Com a chegada da televisão no Brasil, a partir da década de 1950, houve queda de público das salas de cinema, segundo relato das alunas. Embora o fechamento das salas tenha ocorrido aos poucos, Luiza explica que foi em 1980 que a maioria delas foi fechada: “Muitas já estavam em decadência nos anos 1970 e 1980, pois não conseguiam acompanhar a evolução tecnológica, já não apresentavam uma grande quantidade de lançamentos, as poltronas estavam velhas e os aparelhos de exibição bem deteriorados”.

Para Luiza, a chegada dos shopping na década de 1980 acabou sendo uma alternativa para modernizar o cinema e o alto índice de violência, que passou a marcar o início da década até os dias de hoje, tornava mais seguro frequentar esses espaços, que já contavam com estacionamento e praça de alimentação.

No lugar da maioria dessas salas, foram construídos estacionamentos, igrejas e lojas comerciais, e os movimentos existentes contra o fechamento de alguns cinemas perderam para a especulação imobiliária, de acordo com o professor José Márcio.
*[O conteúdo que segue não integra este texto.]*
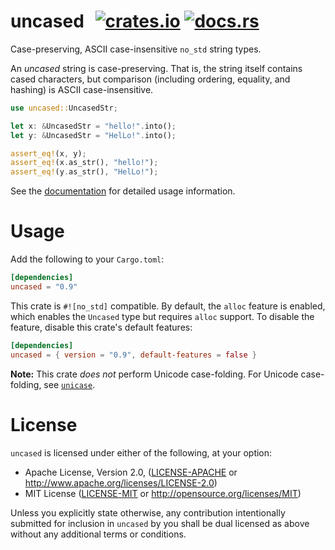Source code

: # uncased &thinsp; [![crates.io]][crate] [![docs.rs]][docs]

[crates.io]: https://img.shields.io/crates/v/uncased.svg
[crate]: https://crates.io/crates/uncased
[docs.rs]: https://docs.rs/uncased/badge.svg
[docs]: https://docs.rs/uncased

Case-preserving, ASCII case-insensitive `no_std` string types.

An _uncased_ string is case-preserving. That is, the string itself contains
cased characters, but comparison (including ordering, equality, and hashing) is
ASCII case-insensitive.

```rust
use uncased::UncasedStr;

let x: &UncasedStr = "hello!".into();
let y: &UncasedStr = "HelLo!".into();

assert_eq!(x, y);
assert_eq!(x.as_str(), "hello!");
assert_eq!(y.as_str(), "HelLo!");
```

See the [documentation](http://docs.rs/uncased) for detailed usage information.

# Usage

Add the following to your `Cargo.toml`:

```toml
[dependencies]
uncased = "0.9"
```

This crate is `#![no_std]` compatible. By default, the `alloc` feature is
enabled, which enables the `Uncased` type but requires `alloc` support. To
disable the feature, disable this crate's default features:

```toml
[dependencies]
uncased = { version = "0.9", default-features = false }
```

**Note:** This crate _does not_ perform Unicode case-folding. For Unicode
case-folding, see [`unicase`](https://crates.io/crates/unicase).

# License

`uncased` is licensed under either of the following, at your option:

 * Apache License, Version 2.0, ([LICENSE-APACHE](LICENSE-APACHE) or http://www.apache.org/licenses/LICENSE-2.0)
 * MIT License ([LICENSE-MIT](LICENSE-MIT) or http://opensource.org/licenses/MIT)

Unless you explicitly state otherwise, any contribution intentionally submitted
for inclusion in `uncased` by you shall be dual licensed as above without any
additional terms or conditions.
Entretanto, Natália observa que não se pode responsabilizar os shopping pela decadência dos cinemas de rua, pois eles já estavam em declínio. “A migração para o shopping foi importante para preservar o hábito de se frequentar o cinema, pois com o fechamento das salas de rua esse costume poderia acabar.”

Mediação do espectador com a obra de arte

“O Cine Brasil era grandioso, bonito e confortável. Durante muito tempo, acho que até os anos 1970, foi o cinema com maior índice de público do Brasil”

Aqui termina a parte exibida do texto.